*TASK PROMPT:* Report each line of the records below that uses the word "GPIO".

Collected data
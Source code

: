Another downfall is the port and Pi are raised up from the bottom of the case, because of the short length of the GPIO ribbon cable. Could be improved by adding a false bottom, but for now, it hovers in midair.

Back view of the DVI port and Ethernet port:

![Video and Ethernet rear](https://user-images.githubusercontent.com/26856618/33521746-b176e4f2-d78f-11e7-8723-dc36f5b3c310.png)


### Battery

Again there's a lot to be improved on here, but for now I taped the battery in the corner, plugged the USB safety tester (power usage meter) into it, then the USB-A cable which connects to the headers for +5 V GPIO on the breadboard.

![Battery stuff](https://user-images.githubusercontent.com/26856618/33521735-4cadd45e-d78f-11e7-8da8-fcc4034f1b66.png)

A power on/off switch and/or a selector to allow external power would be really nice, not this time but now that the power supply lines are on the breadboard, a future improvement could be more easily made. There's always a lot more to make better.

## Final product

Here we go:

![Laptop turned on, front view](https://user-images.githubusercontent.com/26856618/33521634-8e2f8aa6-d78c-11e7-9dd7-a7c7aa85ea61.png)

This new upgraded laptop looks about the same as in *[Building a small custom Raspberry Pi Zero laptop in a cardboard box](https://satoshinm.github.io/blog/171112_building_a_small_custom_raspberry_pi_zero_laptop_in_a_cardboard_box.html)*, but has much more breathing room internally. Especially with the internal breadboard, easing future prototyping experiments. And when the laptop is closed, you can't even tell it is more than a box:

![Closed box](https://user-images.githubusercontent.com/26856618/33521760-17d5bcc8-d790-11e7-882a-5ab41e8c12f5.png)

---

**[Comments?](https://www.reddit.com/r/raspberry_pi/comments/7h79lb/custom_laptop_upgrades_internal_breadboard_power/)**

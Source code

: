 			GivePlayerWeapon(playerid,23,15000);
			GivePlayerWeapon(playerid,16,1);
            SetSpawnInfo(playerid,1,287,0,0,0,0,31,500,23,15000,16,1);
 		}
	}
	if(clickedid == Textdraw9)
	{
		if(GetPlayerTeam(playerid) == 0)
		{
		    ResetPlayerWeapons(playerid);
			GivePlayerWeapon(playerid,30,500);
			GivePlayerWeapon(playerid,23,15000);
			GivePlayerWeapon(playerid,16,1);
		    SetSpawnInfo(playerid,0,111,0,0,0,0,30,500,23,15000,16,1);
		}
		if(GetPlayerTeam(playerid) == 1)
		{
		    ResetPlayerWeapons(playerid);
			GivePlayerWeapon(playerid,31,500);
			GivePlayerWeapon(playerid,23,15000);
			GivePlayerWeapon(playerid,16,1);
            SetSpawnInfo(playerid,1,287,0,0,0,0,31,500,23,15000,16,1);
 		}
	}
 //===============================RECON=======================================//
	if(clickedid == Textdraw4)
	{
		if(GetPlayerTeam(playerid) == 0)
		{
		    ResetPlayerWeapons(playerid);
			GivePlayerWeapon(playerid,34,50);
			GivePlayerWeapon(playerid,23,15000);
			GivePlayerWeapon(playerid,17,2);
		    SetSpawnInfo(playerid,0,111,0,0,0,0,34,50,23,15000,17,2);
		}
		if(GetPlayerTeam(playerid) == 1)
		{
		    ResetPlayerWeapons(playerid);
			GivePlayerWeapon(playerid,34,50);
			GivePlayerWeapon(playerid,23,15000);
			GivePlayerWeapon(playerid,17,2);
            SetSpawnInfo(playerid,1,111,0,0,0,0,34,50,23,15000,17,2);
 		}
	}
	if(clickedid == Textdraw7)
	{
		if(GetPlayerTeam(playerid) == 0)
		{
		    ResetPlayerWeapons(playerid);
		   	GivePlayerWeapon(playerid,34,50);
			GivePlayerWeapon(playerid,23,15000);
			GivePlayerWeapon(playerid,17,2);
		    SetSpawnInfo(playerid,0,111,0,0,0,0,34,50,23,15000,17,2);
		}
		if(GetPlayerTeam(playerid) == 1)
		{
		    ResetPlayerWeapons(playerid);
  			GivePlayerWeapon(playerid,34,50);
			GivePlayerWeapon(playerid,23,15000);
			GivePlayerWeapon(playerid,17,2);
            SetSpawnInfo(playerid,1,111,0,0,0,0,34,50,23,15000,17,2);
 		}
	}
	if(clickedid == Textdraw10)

*REPLY:*
:Another downfall is the port and Pi are raised up from the bottom of the case, because of the short length of the GPIO ribbon cable. Could be improved by adding a false bottom, but for now, it hovers in midair.
Again there's a lot to be improved on here, but for now I taped the battery in the corner, plugged the USB safety tester (power usage meter) into it, then the USB-A cable which connects to the headers for +5 V GPIO on the breadboard.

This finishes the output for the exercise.